Pitfall — no_agent=true requires stdout output

When no_agent=true, the script's stdout becomes the Telegram/delivery message. If the script only writes to a log file and never echos to stdout, deliveries are always empty. Ensure the script has a final echo block (as the template does) that builds a summary and echoes it when there's anything to report.

Pitfalls

  • Docker entrypoint overrides app.ini on restart: Environment variables (in GITEA__section__key format) take precedence.
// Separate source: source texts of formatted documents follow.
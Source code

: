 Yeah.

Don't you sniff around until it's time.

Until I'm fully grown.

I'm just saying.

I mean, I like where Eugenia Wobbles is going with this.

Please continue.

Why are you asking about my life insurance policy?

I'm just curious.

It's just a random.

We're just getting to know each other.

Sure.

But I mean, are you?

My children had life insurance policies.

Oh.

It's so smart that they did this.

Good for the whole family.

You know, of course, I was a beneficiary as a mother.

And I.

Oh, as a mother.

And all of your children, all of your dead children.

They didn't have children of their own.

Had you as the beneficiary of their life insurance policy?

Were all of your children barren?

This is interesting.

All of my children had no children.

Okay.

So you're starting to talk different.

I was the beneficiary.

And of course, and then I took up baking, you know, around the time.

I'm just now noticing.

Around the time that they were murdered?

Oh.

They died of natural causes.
If you set DISABLE_SSH=false via env var, Gitea will try to bind port 22 inside the container, conflicting with the system SSH daemon. The container enters a crash loop: "bind: address already in use". Fix: set DISABLE_SSH=true AND START_SSH_SERVER=false via env vars in docker-compose.yml.
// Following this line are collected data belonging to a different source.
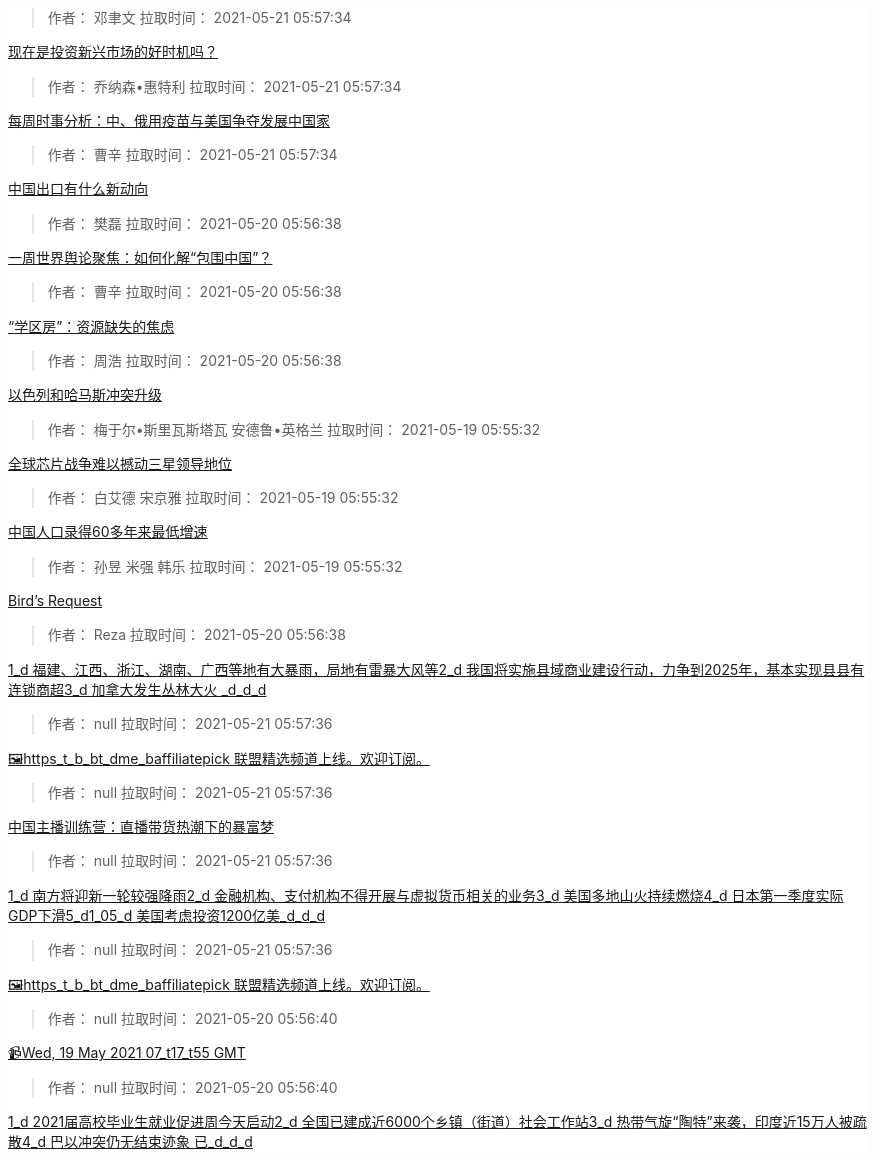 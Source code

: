 > 作者： 邓聿文  拉取时间： 2021-05-21 05:57:34

 [现在是投资新兴市场的好时机吗？](http://www.ftchinese.com/story/001092504)

> 作者： 乔纳森•惠特利  拉取时间： 2021-05-21 05:57:34

 [每周时事分析：中、俄用疫苗与美国争夺发展中国家](http://www.ftchinese.com/story/001092494)

> 作者： 曹辛  拉取时间： 2021-05-21 05:57:34

 [中国出口有什么新动向](http://www.ftchinese.com/story/001092510)

> 作者： 樊磊  拉取时间： 2021-05-20 05:56:38

 [一周世界舆论聚焦：如何化解“包围中国”？](http://www.ftchinese.com/story/001092519)

> 作者： 曹辛  拉取时间： 2021-05-20 05:56:38

 [“学区房”：资源缺失的焦虑](http://www.ftchinese.com/story/001092439)

> 作者： 周浩  拉取时间： 2021-05-20 05:56:38

 [以色列和哈马斯冲突升级](http://www.ftchinese.com/story/001092486)

> 作者： 梅于尔•斯里瓦斯塔瓦 安德鲁•英格兰  拉取时间： 2021-05-19 05:55:32

 [全球芯片战争难以撼动三星领导地位](http://www.ftchinese.com/story/001092474)

> 作者： 白艾德 宋京雅  拉取时间： 2021-05-19 05:55:32

 [中国人口录得60多年来最低增速](http://www.ftchinese.com/story/001092453)

> 作者： 孙昱 米强 韩乐  拉取时间： 2021-05-19 05:55:32

 [Bird’s Request](http://feedproxy.google.com/~r/PoorlyDrawnLines/~3/py4WjHyXL6s/)

> 作者： Reza  拉取时间： 2021-05-20 05:56:38

 [1_d 福建、江西、浙江、湖南、广西等地有大暴雨，局地有雷暴大风等2_d 我国将实施县域商业建设行动，力争到2025年，基本实现县县有连锁商超3_d 加拿大发生丛林大火 _d_d_d](https://t.me/tgchinanews/1246)

> 作者： null  拉取时间： 2021-05-21 05:57:36

 [🖼https_t_b_bt_dme_baffiliatepick 联盟精选频道上线。欢迎订阅。](https://t.me/tgchinanews/1245)

> 作者： null  拉取时间： 2021-05-21 05:57:36

 [中国主播训练营：直播带货热潮下的暴富梦](https://t.me/tgchinanews/1244)

> 作者： null  拉取时间： 2021-05-21 05:57:36

 [1_d 南方将迎新一轮较强降雨2_d 金融机构、支付机构不得开展与虚拟货币相关的业务3_d 美国多地山火持续燃烧4_d 日本第一季度实际GDP下滑5_d1_05_d 美国考虑投资1200亿美_d_d_d](https://t.me/tgchinanews/1243)

> 作者： null  拉取时间： 2021-05-21 05:57:36

 [🖼https_t_b_bt_dme_baffiliatepick 联盟精选频道上线。欢迎订阅。](https://t.me/tgchinanews/1242)

> 作者： null  拉取时间： 2021-05-20 05:56:40

 [📹Wed, 19 May 2021 07_t17_t55 GMT](https://t.me/tgchinanews/1241)

> 作者： null  拉取时间： 2021-05-20 05:56:40

 [1_d 2021届高校毕业生就业促进周今天启动2_d 全国已建成近6000个乡镇（街道）社会工作站3_d 热带气旋“陶特”来袭，印度近15万人被疏散4_d 巴以冲突仍无结束迹象 已_d_d_d](https://t.me/tgchinanews/1240)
  • gitea CLI refusals as root: Gitea refuses to run as root. Use --user 1000:1000 with ephemeral containers, or docker exec -u git gitea gitea <command> on running containers.
  • app.ini provisioning order: If you write app.ini manually (with INSTALL_LOCK=true) but the database hasn't been initialized yet, Gitea crashes at startup. Always run gitea migrate before starting with INSTALL_LOCK=true. Conversely, if INSTALL_LOCK=false, the entrypoint regenerates app.ini from env vars and ignores your manual edits.
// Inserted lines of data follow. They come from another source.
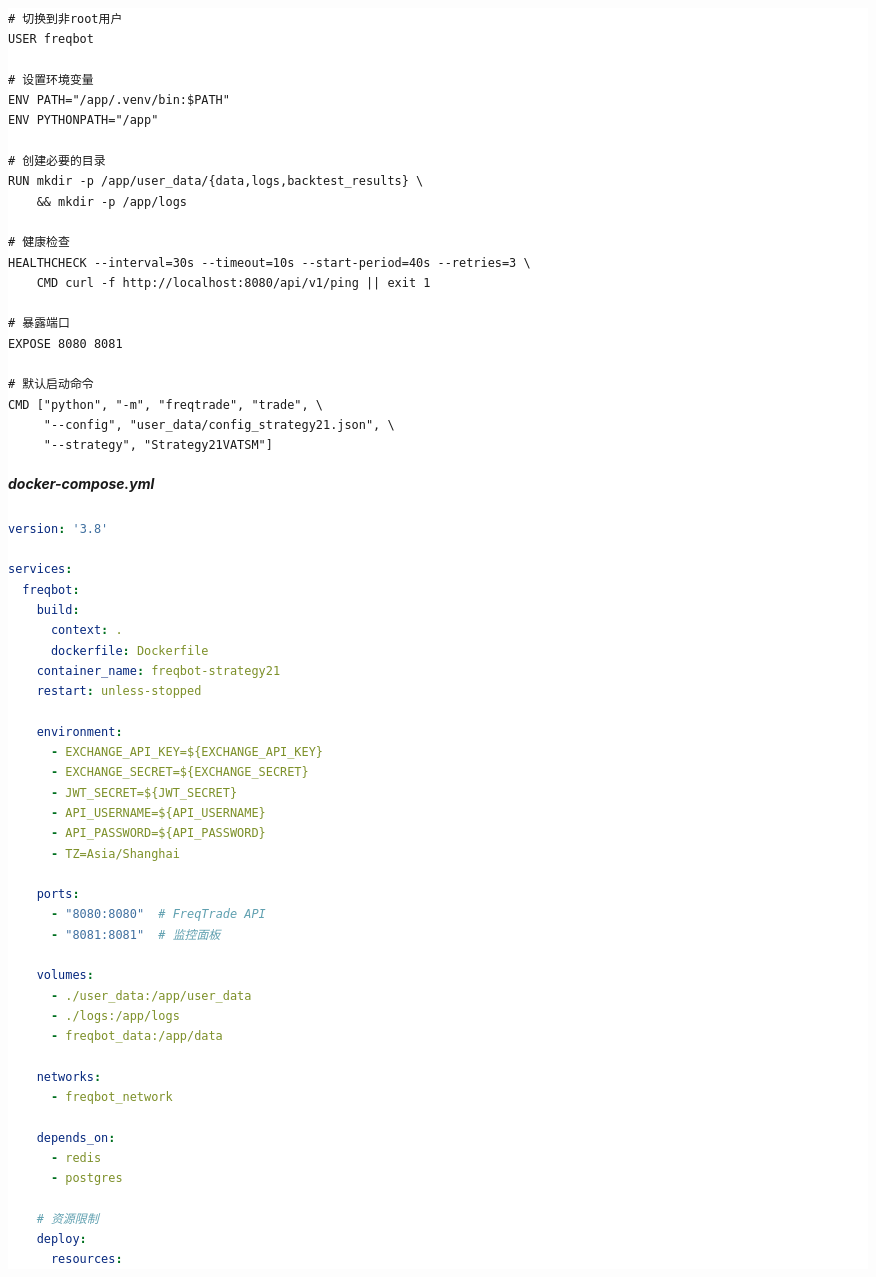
```
# 切换到非root用户
USER freqbot

# 设置环境变量
ENV PATH="/app/.venv/bin:$PATH"
ENV PYTHONPATH="/app"

# 创建必要的目录
RUN mkdir -p /app/user_data/{data,logs,backtest_results} \
    && mkdir -p /app/logs

# 健康检查
HEALTHCHECK --interval=30s --timeout=10s --start-period=40s --retries=3 \
    CMD curl -f http://localhost:8080/api/v1/ping || exit 1

# 暴露端口
EXPOSE 8080 8081

# 默认启动命令
CMD ["python", "-m", "freqtrade", "trade", \
     "--config", "user_data/config_strategy21.json", \
     "--strategy", "Strategy21VATSM"]
```

##### docker-compose.yml

```yaml
version: '3.8'

services:
  freqbot:
    build: 
      context: .
      dockerfile: Dockerfile
    container_name: freqbot-strategy21
    restart: unless-stopped
    
    environment:
      - EXCHANGE_API_KEY=${EXCHANGE_API_KEY}
      - EXCHANGE_SECRET=${EXCHANGE_SECRET}
      - JWT_SECRET=${JWT_SECRET}
      - API_USERNAME=${API_USERNAME}
      - API_PASSWORD=${API_PASSWORD}
      - TZ=Asia/Shanghai
    
    ports:
      - "8080:8080"  # FreqTrade API
      - "8081:8081"  # 监控面板
    
    volumes:
      - ./user_data:/app/user_data
      - ./logs:/app/logs
      - freqbot_data:/app/data
    
    networks:
      - freqbot_network
    
    depends_on:
      - redis
      - postgres
    
    # 资源限制
    deploy:
      resources:
```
  • SSH port mapping inside container: The ports: directive "127.0.0.1:3022:22" maps host port 3022 to container port 22. But if DISABLE_SSH=false, Gitea's built-in SSH server competes with the container's sshd for port 22. Preferred: set DISABLE_SSH=true and use HTTPS cloning only.
  • Logs showing "Unable to GetListener: bind: address already in use" means SSH port conflict. Either disable SSH or use a non-conflicting internal port via SSH_LISTEN_PORT=<different>.
  • CSRF token on install page: When using the web installer (not CLI), the form submission POST may hang or time out when ROOT_URL is HTTPS but accessed over HTTP. Use the CLI path instead.